100年程前まで人類に麻酔という技術はなく、人々は神様に祈るしかありませんでした。 歯を抜くために最初に全身麻酔を行ったのも歯科医ですが、現在と異なり当初はリスクが高くどうやって安全に歯の治療をしようかと考案されたのが現在の注射による局所麻酔です。麻酔は嫌い!でも痛いのも嫌い!という方、是非お読みください。

1) 麻酔は何故必要なのか?

治療時の心理的な恐怖、緊張、痛みなどに耐えることは精神面、身体面に不調を来たす原因となります。歯科麻酔は、そういった苦痛を可能な限り緩和してあげるために、そして治療を安全に進めるために利用されています。なお、歯科治療における痛みの感じ方は人それぞれですので、歯科医師は適切な処置を行うために状況に応じた麻酔を適用しています。

2) 痛くなく麻酔注射を受けるために

お化け屋敷に入った時「いつ驚かされるかわからない」という心理が恐怖心を増大させ、ついつい大声を上げてしまうことはありませんか?麻酔注射も同様に「いつ射されるのか」などと構えてしまうとわずかな痛みでもそれが増幅されて大きな痛みへと発展することがあります。

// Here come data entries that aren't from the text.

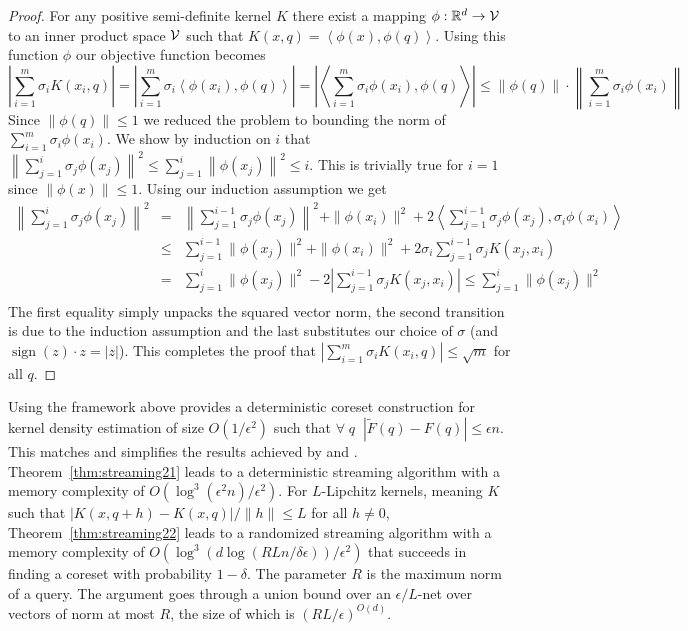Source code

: \documentclass[12pt]{colt2019} %
\newcommand{\ip}[1]{\left \langle #1 \right \rangle}
\newcommand{\R}{\mathbb{R}}
\newcommand{\eps}{\epsilon}
\begin{document}
\begin{proof}
For any positive semi-definite kernel $K$ there exist a mapping $\phi: \R^d \to {\cal V}$ to an inner product space $\cal V$ such that 
$ K(x,q) = \ip{\phi(x), \phi(q)} $.
Using this function $\phi$ our objective function becomes
\[
|\sum_{i=1}^m \sigma_i K(x_i,q)| = |\sum_{i=1}^m \sigma_i \ip{\phi(x_i), \phi(q)} | = \left| \ip{ \sum_{i=1}^m \sigma_i \phi(x_i), \phi(q)}\right| \leq  \|\phi(q)\| \cdot \left\|  \sum_{i=1}^m \sigma_i \phi(x_i) \right\| 
\]
Since $\|\phi(q)\| \leq 1$ we reduced the problem to bounding the norm of $ \sum_{i=1}^m \sigma_i \phi(x_i) $.
%
We show by induction on $i$ that 
$\left\| \sum_{j=1}^i \sigma_j \phi(x_j) \right\|^2 \le \sum_{j=1}^i \left\|\phi(x_j)\right\|^2 \leq i$.
This is trivially true for $i=1$ since $\|\phi(x)\| \leq 1$. 
Using our induction assumption we get
\begin{eqnarray*}
\left\| \sum_{j=1}^{i}\sigma_j \phi(x_j)\right\|^2 &=& \left\|\sum_{j=1}^{i-1}\sigma_j \phi(x_j)\right\|^2 + \|\phi(x_i)\|^2 + 2\ip{ \sum_{j=1}^{i-1}\sigma_j \phi(x_j), \sigma_i \phi(x_i)} \\
&\le& \sum_{j=1}^{i-1} \|\phi(x_j)\|^2 + \|\phi(x_i)\|^2 + 2\sigma_i \sum_{j=1}^{i-1}\sigma_j K(x_j, x_i)\\
&=& \sum_{j=1}^{i} \|\phi(x_j)\|^2 - 2\left| \sum_{j=1}^{i-1}\sigma_j K(x_j, x_i) \right| \le \sum_{j=1}^{i} \|\phi(x_j)\|^2 \\
\end{eqnarray*}
The first equality simply unpacks the squared vector norm, the second transition is due to the induction assumption and the last substitutes our choice of 
$\sigma$ (and $\operatorname{sign}(z)\cdot z =  |z|$). This completes the proof that $|\sum_{i=1}^m \sigma_i K(x_i,q)| \le \sqrt{m}$ for all $q$.
\end{proof}

Using the framework above provides a deterministic coreset construction for kernel density estimation of size $O(1/\eps^2)$ such that $\forall \;q\;\; |\tilde F(q) - F(q)| \le \eps n$. This matches and simplifies the results achieved by \cite{DBLP:conf/soda/PhillipsT18} and \cite{DBLP:journals/corr/abs-1802-01751}. Theorem~\ref{thm:streaming21} leads to a deterministic streaming algorithm with a memory complexity of $O(\log^3(\eps^2 n)/\eps^2)$. For $L$-Lipchitz kernels, meaning $K$ such that $|K(x,q+h) - K(x,q)|/\|h\| \leq L$ for all $h \neq 0$, Theorem~\ref{thm:streaming22} leads to a randomized streaming algorithm with a memory complexity of $O\left(\log^3 \left( d \log\left(RLn/\delta\eps\right) \right) / \eps^2 \right)$ that succeeds in finding a coreset with probability $1-\delta$. The parameter $R$ is the maximum norm of a query. The argument goes through a union bound over an $\eps/L$-net over vectors of norm at most $R$, the size of which is $(RL/\eps)^{O(d)}$.
\end{document}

私たちは、麻酔注射を行う際には患者さんにできるだけリラックスして、心理面に余裕を持っていただくことを心掛けています。たったそれだけで針を刺す時の痛みは意外にも軽減するものです。ただ、我慢がどうしても難しいといった場合にはシビレ薬(表面麻酔薬)を注射部位に塗布する方法もあります。ご相談ください。

3) 鎮静法の併用について

抜歯や手術などの外科的歯科治療においては患者さんが感じるストレスはかなり大きなものになります。そのため、高血圧、心臓病、糖尿病などの持病をお持ちの患者さんにとっては治療自体が大きなリスクを伴うものになります。このような場合、鎮静法を併用しながら局所麻酔をすることで安全に歯科治療を受けていただくことができます。また、鎮静法は恐怖心の非常に強い方にも適用されます。